LSTM
- LSTM stands for Long Short-Term Memory, a special type of Recurrent Neural Network (RNN) capable of learning long-term dependencies in sequential data, such as text, time series, speech, or any ordered data.
Why Do We Need LSTM?
In many real-world problems, especially involving sequences like:
- Predicting stock prices
- Understanding language
- Music generation
- Forecasting weather
…we need models that remember past information to make better predictions.
Imagine reading a sentence:
“The girl who loved books went to the library.”
To understand “went to the library,” the model needs to remember that it’s “the girl” who is doing the action.
- As we know, basic RNNs forget long-term dependencies due to a problem known as the vanishing gradient. This makes them poor at remembering things from earlier in a long sequence.
- LSTMs solve this problem using a gating mechanism that regulates the flow of information.
Controlling Memory by Multiple Gates
- All recurrent neural networks (RNNs) are made up of a sequence of repeating modules, which pass information from one step to the next.
- In a standard RNN, each of these modules has a very simple design, usually consisting of just one layer.
However,
- Long Short-Term Memory networks (LSTMs) also follow this chain-like structure, but each repeating module is more complex.

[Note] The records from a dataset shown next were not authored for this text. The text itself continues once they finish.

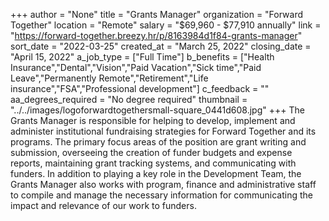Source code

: +++
author = "None"
title = "Grants Manager"
organization = "Forward Together"
location = "Remote"
salary = "$69,960 - $77,910 annually"
link = "https://forward-together.breezy.hr/p/8163984d1f84-grants-manager"
sort_date = "2022-03-25"
created_at = "March 25, 2022"
closing_date = "April 15, 2022"
a_job_type = ["Full Time"]
b_benefits = ["Health Insurance","Dental","Vision","Paid Vacation","Sick time","Paid Leave","Permanently Remote","Retirement","Life insurance","FSA","Professional development"]
c_feedback = ""
aa_degrees_required = "No degree required"
thumbnail = "../../images/logoforwardtogethersmall-square_0441d608.jpg"
+++
The Grants Manager is responsible for helping to develop, implement and administer institutional fundraising strategies for Forward Together and its programs. The primary focus areas of the position are grant writing and submission, overseeing the creation of funder budgets and expense reports, maintaining grant tracking systems, and communicating with funders. In addition to playing a key role in the Development Team, the Grants Manager also works with program, finance and administrative staff to compile and manage the necessary information for communicating the impact and relevance of our work to funders.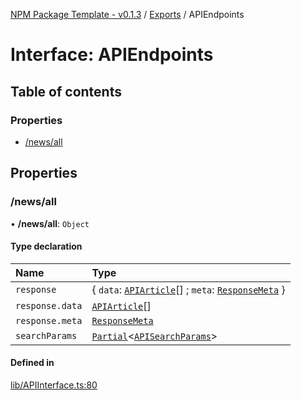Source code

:[NPM Package Template - v0.1.3](../README.md) / [Exports](../modules.md) / APIEndpoints

# Interface: APIEndpoints

## Table of contents

### Properties

- [/news/all](APIEndpoints.md#/news/all)

## Properties

### /news/all

• **/news/all**: `Object`

#### Type declaration

| Name | Type |
| :------ | :------ |
| `response` | \{ `data`: [`APIArticle`](internal.APIArticle.md)[] ; `meta`: [`ResponseMeta`](ResponseMeta.md)  } |
| `response.data` | [`APIArticle`](internal.APIArticle.md)[] |
| `response.meta` | [`ResponseMeta`](ResponseMeta.md) |
| `searchParams` | [`Partial`]( https://www.typescriptlang.org/docs/handbook/utility-types.html#partialtype )\<[`APISearchParams`](APISearchParams.md)\> |

#### Defined in

[lib/APIInterface.ts:80](https://github.com/Viriatto/marketaux-api/blob/ec162d3/src/lib/APIInterface.ts#L80)
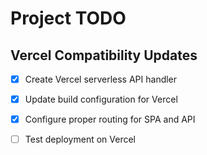 # Project TODO

## Vercel Compatibility Updates
- [x] Create Vercel serverless API handler
- [x] Update build configuration for Vercel
- [x] Configure proper routing for SPA and API
- [ ] Test deployment on Vercel

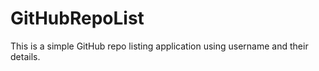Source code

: # GitHubRepoList
This is a simple GitHub repo listing application using username and their details.
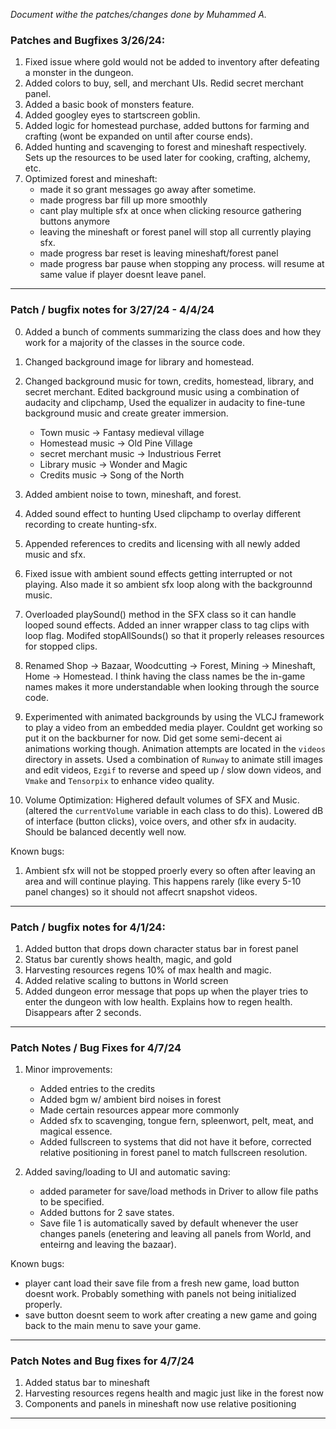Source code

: *Document withe the patches/changes done by Muhammed A.*

### Patches and Bugfixes 3/26/24:
  1. Fixed issue where gold would not be added to inventory after defeating a monster in the dungeon.
  2. Added colors to buy, sell, and merchant UIs. Redid secret merchant panel. 
  3. Added a basic book of monsters feature.
  4. Added googley eyes to startscreen goblin.
  5. Added logic for homestead purchase, added buttons for farming and crafting (wont be expanded on until after course ends).
  6. Added hunting and scavenging to forest and mineshaft respectively. Sets up the resources to be used later for cooking, crafting, alchemy, etc. 
  7. Optimized forest and mineshaft:
       - made it so grant messages go away after sometime.
       - made progress bar fill up more smoothly
       - cant play multiple sfx at once when clicking resource gathering buttons  anymore
       - leaving the mineshaft or forest panel will stop all currently playing sfx.
       - made progress bar reset is leaving mineshaft/forest panel
       - made progress bar pause when stopping any process. will resume at same value if player doesnt leave panel.

---
### Patch / bugfix notes for 3/27/24 - 4/4/24
0. Added a bunch of comments summarizing the class does and how they work for a 
   majority of the classes in the source code. 

1. Changed background image for library and homestead.
 
2. Changed background music for town, credits, homestead, library, and secret merchant. 
   Edited background music using a combination of audacity and clipchamp, Used the 
   equalizer in audacity to fine-tune background music and create greater immersion.
   
   - Town music            -> Fantasy medieval village
   - Homestead music       -> Old Pine Village
   - secret merchant music -> Industrious Ferret
   - Library music         -> Wonder and Magic
   - Credits music         -> Song of the North
   
3. Added ambient noise to town, mineshaft, and forest. 

4. Added sound effect to hunting
   Used clipchamp to overlay different recording to create hunting-sfx.
   
5. Appended references to credits and licensing with all newly added music and sfx. 

6. Fixed issue with ambient sound effects getting interrupted or not playing. 
   Also made it so ambient sfx loop along with the backgrounnd music. 
   
7. Overloaded playSound() method in the SFX class so it can handle looped sound effects. 
   Added an inner wrapper class to tag clips with loop flag. 
   Modifed stopAllSounds() so that it properly releases resources
   for stopped clips. 
   
8. Renamed Shop -> Bazaar, Woodcutting -> Forest, Mining -> Mineshaft, Home -> Homestead.
   I think having the class names be the in-game names makes it more understandable when
   looking through the source code. 
 
9. Experimented with animated backgrounds by using the VLCJ framework to play a video from an embedded media player.
   Couldnt get working so put it on the backburner for now. Did get some semi-decent ai animations working though. 
   Animation attempts are located in the `videos` directory in assets. Used a combination of `Runway` to animate still images 
   and edit videos, `Ezgif` to reverse and speed up / slow down videos, and `Vmake` and `Tensorpix` to enhance video quality. 
 
10. Volume Optimization: Highered default volumes of SFX and Music. (altered the `currentVolume` 
    variable in each class to do this). Lowered dB of interface (button clicks), voice overs, and other sfx
    in audacity. Should be balanced decently well now.  

Known bugs:
1. Ambient sfx will not be stopped proerly every so often after leaving an area and will continue playing. This happens rarely (like every 5-10 panel changes) so it should not affecrt snapshot videos. 

---
### Patch / bugfix notes for 4/1/24:

1. Added button that drops down character status bar in forest panel
2. Status bar curently shows health, magic, and gold
3. Harvesting resources regens 10% of max health and magic.
4. Added relative scaling to buttons in World screen
5. Added dungeon error message that pops up when the player tries to enter
the dungeon with low health. Explains how to regen health. Disappears after 2 seconds.

--- 
### Patch Notes / Bug Fixes for 4/7/24

1. Minor improvements:
   - Added entries to the credits
   - Added bgm w/ ambient bird noises in forest
   - Made certain resources appear more commonly
   - Added sfx to scavenging, tongue fern, spleenwort, pelt, meat, and magical essence. 
   - Added fullscreen to systems that did not have it before, corrected relative positioning in forest panel to match fullscreen resolution.

2. Added saving/loading to UI and automatic saving:
    - added parameter for save/load methods in Driver to allow file paths to be specified.
    - Added buttons for 2 save states. 
    - Save file 1 is automatically saved by default whenever the user changes panels (enetering and leaving all panels from World, and enteirng and leaving the bazaar). 

Known bugs:
* player cant load their save file from a fresh new game, load button doesnt work. Probably something with panels not being initialized properly. 
* save button doesnt seem to work after creating a new game and going back to the main menu to save your game.

---
### Patch Notes and Bug fixes for 4/7/24

1. Added status bar to mineshaft
2. Harvesting resources regens health and magic just like in the forest now
3. Components and panels in mineshaft now use relative positioning
---
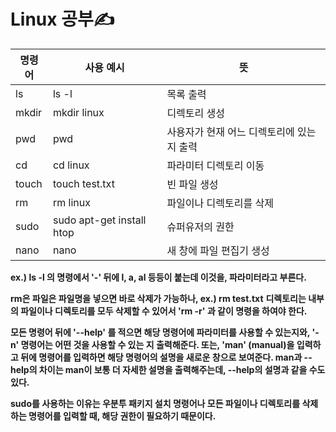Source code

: # Linux 공부✍️





| 명령어 | 사용 예시                 | 뜻                                        |
| ------ | ------------------------- | ----------------------------------------- |
| ls     | ls -l                     | 목록 출력                                 |
| mkdir  | mkdir linux               | 디렉토리 생성                             |
| pwd    | pwd                       | 사용자가 현재 어느 디렉토리에 있는지 출력 |
| cd     | cd linux                  | 파라미터 디렉토리 이동                    |
| touch  | touch test.txt            | 빈 파일 생성                              |
| rm     | rm linux                  | 파일이나 디렉토리를 삭제                  |
| sudo   | sudo apt-get install htop | 슈퍼유저의 권한                           |
| nano   | nano                      | 새 창에 파일 편집기 생성                  |



**ex.) ls -l 의 명령에서 '-' 뒤에 l, a, al 등등이 붙는데 이것을, 파라미터라고 부른다.**

**rm은 파일은 파일명을 넣으면 바로 삭제가 가능하나, ex.) rm test.txt**
**디렉토리는 내부의 파일이나 디렉토리를 모두 삭제할 수 있어서 'rm -r' 과 같이 명령을 하여야 한다.**

**모든 명령어 뒤에 '--help' 를 적으면 해당 명령어에 파라미터를 사용할 수 있는지와, '-n' 명령어는 어떤 것을 사용할 수 있는 지 출력해준다. 또는, 'man' (manual)을 입력하고 뒤에 명령어를 입력하면  해당 명령어의 설명을 새로운 창으로 보여준다. man과 --help의 차이는 man이 보통 더 자세한 설명을 출력해주는데, --help의 설명과 같을 수도 있다.**

**sudo를 사용하는 이유는 우분투 패키지 설치 명령어나 모든 파일이나 디렉토리를 삭제하는 명령어를 입력할 때, 해당 권한이 필요하기 때문이다.**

- Instead of using a single layer, an LSTM module contains four specialized layers that work together uniquely to better manage and control the flow of information over time (As in the image below).
The Intuition Behind LSTM
- At the core of an LSTM network is the cell state, which is represented by the horizontal line running across the top of the diagram.
- We can think of the cell state as a conveyor belt that carries information across the sequence.

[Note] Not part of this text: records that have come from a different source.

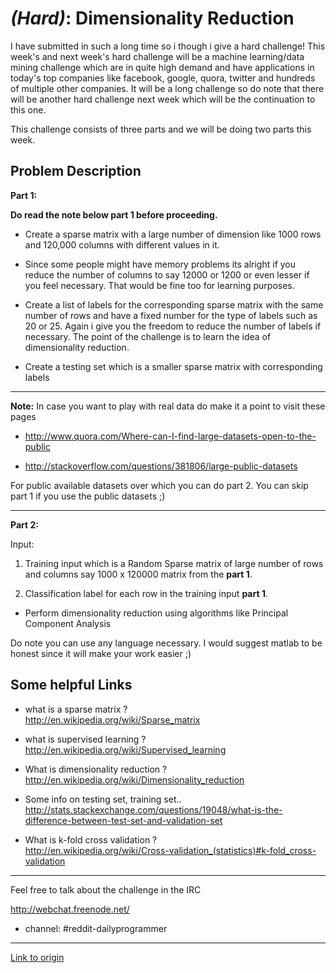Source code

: # [](#HardIcon) _(Hard)_: Dimensionality Reduction

I have submitted in such a long time so i though i give a hard challenge! This week's and next week's hard challenge will be a machine learning/data mining challenge which are in quite high demand and have applications in today's top companies like facebook, google, quora, twitter and hundreds of multiple other companies. It will be a long challenge so do note that there will be another hard challenge next week which will be the continuation to this one.


This challenge consists of three parts and we will be doing two parts this week.

## Problem Description

**Part 1:**


**Do read the note below part 1 before proceeding.**


* Create a sparse matrix with a large number of dimension like 1000 rows and 120,000 columns with different values in it.

* Since some people might have memory problems its alright if you reduce the number of columns to say 12000 or 1200 or even lesser if you feel necessary. That would be fine too for learning purposes.

* Create a list of labels for the corresponding sparse matrix with the same number of rows and have a fixed number for the type of labels such as 20 or 25. Again i give you the freedom to reduce the number of labels if necessary. The point of the challenge is to learn the idea of dimensionality reduction.

* Create a testing set which is a smaller sparse matrix with corresponding labels

_____________________________

**Note:** In case you want to play with real data do make it a point to visit these pages

* http://www.quora.com/Where-can-I-find-large-datasets-open-to-the-public

* http://stackoverflow.com/questions/381806/large-public-datasets

For public available datasets over which you can do part 2. You can skip part 1 if you use the public datasets ;)

________________________________






**Part 2:** 

Input: 

1. Training input which is a Random Sparse matrix of large number of rows and columns say 1000 x 120000 matrix from the **part 1**.

2. Classification label for each row in the training input **part 1**.


* Perform dimensionality reduction using algorithms like Principal Component Analysis

Do note you can use any language necessary. I would suggest matlab to be honest since it will make your work easier ;)

## Some helpful Links

* what is a sparse matrix ?  
http://en.wikipedia.org/wiki/Sparse_matrix


* what is supervised learning ?  
http://en.wikipedia.org/wiki/Supervised_learning


* What is dimensionality reduction ?  
http://en.wikipedia.org/wiki/Dimensionality_reduction

* Some info on testing set, training set..  
http://stats.stackexchange.com/questions/19048/what-is-the-difference-between-test-set-and-validation-set


* What is k-fold cross validation ?  
http://en.wikipedia.org/wiki/Cross-validation_(statistics)#k-fold_cross-validation



_______________________________

Feel free to talk about the challenge in the IRC

http://webchat.freenode.net/   

* channel: #reddit-dailyprogrammer

---

[Link to origin](https://www.reddit.com/r/dailyprogrammer/2iy7xl)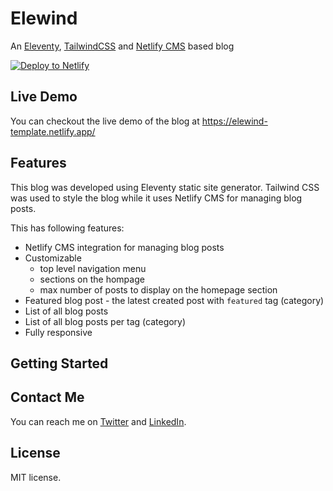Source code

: # Elewind

An [Eleventy](https://www.11ty.dev/), [TailwindCSS](https://tailwindcss.com/) and [Netlify CMS](https://www.netlifycms.org/) based blog

[![Deploy to Netlify](https://www.netlify.com/img/deploy/button.svg)](https://app.netlify.com/start/deploy?repository=https://github.com/ekansh005/elewind)

## Live Demo

You can checkout the live demo of the blog at https://elewind-template.netlify.app/

## Features

This blog was developed using Eleventy static site generator. Tailwind CSS was used to style the blog while it uses Netlify CMS for managing blog posts.

This has following features:

- Netlify CMS integration for managing blog posts
- Customizable
  - top level navigation menu
  - sections on the hompage
  - max number of posts to display on the homepage section
- Featured blog post - the latest created post with `featured` tag (category)
- List of all blog posts
- List of all blog posts per tag (category)
- Fully responsive

## Getting Started

## Contact Me

You can reach me on [Twitter](https://twitter.com/ekansh005) and [LinkedIn](https://www.linkedin.com/in/ekanshsaxena/).

## License

MIT license.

- It moves through the network with minimal changes, allowing important information to flow forward easily.
- However, the LSTM can update this cell state by either removing or adding information. This process is carefully managed by special components called gates.
Gates are mechanisms that control the flow of information. Each gate consists of two parts:
- A sigmoid layer, which outputs values between 0 and 1 to decide how much information should pass through.

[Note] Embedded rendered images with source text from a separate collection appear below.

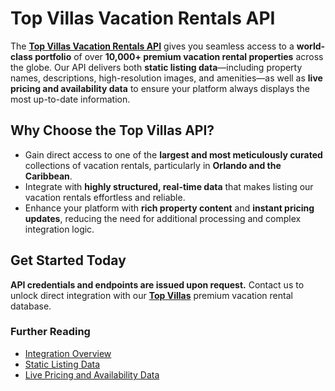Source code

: # Top Villas Vacation Rentals API

The **[Top Villas Vacation Rentals API](https://thetopvillas.com)** gives you seamless access to a **world-class portfolio** of over **10,000+ premium vacation rental properties** across the globe. Our API delivers both **static listing data**—including property names, descriptions, high-resolution images, and amenities—as well as **live pricing and availability data** to ensure your platform always displays the most up-to-date information.  

## Why Choose the Top Villas API?

- Gain direct access to one of the **largest and most meticulously curated** collections of vacation rentals, particularly in **Orlando and the Caribbean**.  
- Integrate with **highly structured, real-time data** that makes listing our vacation rentals effortless and reliable.  
- Enhance your platform with **rich property content** and **instant pricing updates**, reducing the need for additional processing and complex integration logic.

## Get Started Today

**API credentials and endpoints are issued upon request.** Contact us to unlock direct integration with our **[Top Villas](https://thetopvillas.com)** premium vacation rental database.  

### Further Reading

- [Integration Overview](./integration-overview.md)
- [Static Listing Data](./static-listing-data.md)
- [Live Pricing and Availability Data](./live-pricing-and-availability.md)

- A pointwise multiplication that applies this decision to the data.
- A value close to 0 means “block everything.”
- A value close to 1 means “let everything through.”
LSTMs use three gates: the forget gate, input gate, and output gate — to protect and manage the cell state, allowing the model to learn and remember important patterns over time.
Forget Gate
The first step in an LSTM is to decide what information should be removed from the cell state. This is done by a special component called the forget gate, which uses a sigmoid activation layer.
This gate takes in two inputs:
- Previous hidden state ht−1
- Current input x
It then produces a value between 0 and 1 for each part of the previous cell state Ct−1:
- A value close to 1 means “keep this information completely.”
- A value close to 0 means “forget this completely.”
Forget Gate Equation: ft = σ ( W f ⋅ [ h t−1 , xt ] + bf )
Input Gate
The next step in the LSTM process is to decide what new information should be added to the cell state. This step is made up of two parts:
A sigmoid layer called the input gate determines which parts of the new information are important enough to update the cell state.
Input Equation it = σ (Wi * [ ht−1 , xt ] + bi )
A tanh layer creates a vector of new candidate values (C~t) that represent potential information to be stored.
Candidate Value Equation: Ct~ = tanh (wc * [ ht-1 , xt ] + bc )
In the following step, these two outputs will be combined to update the cell state.
Combine Cell State, Forget, Input Gate
Now it’s time to update the cell state from the old version Ct-1 to the new version Ct. The earlier steps have already determined what to forget and what to add—this step simply applies those decisions.
First, we multiply the old cell state by the forget gate output ft. This step removes the parts of the memory we decided were no longer useful.
Then, we add the result of the input gate it multiplied by the candidate values Ct~. This means we’re adding new information, but only the parts that the input gate allowed through.
Combined Equation: Ct = ft * Ct-1 + it * Ct~
Output Gate
The final step in the LSTM process is to decide what information to output. This output is based on the updated cell state, but it’s not a direct copy—it goes through a filtering process.
- First, a sigmoid layer (called the output gate) determines which parts of the cell state should influence the output.
- Then, the cell state is passed through a tanh function, which scales its values to be between -1 and 1.
- Finally, we multiply the tanh-transformed cell state by the output gate’s result, so that only the selected parts are included in the final output.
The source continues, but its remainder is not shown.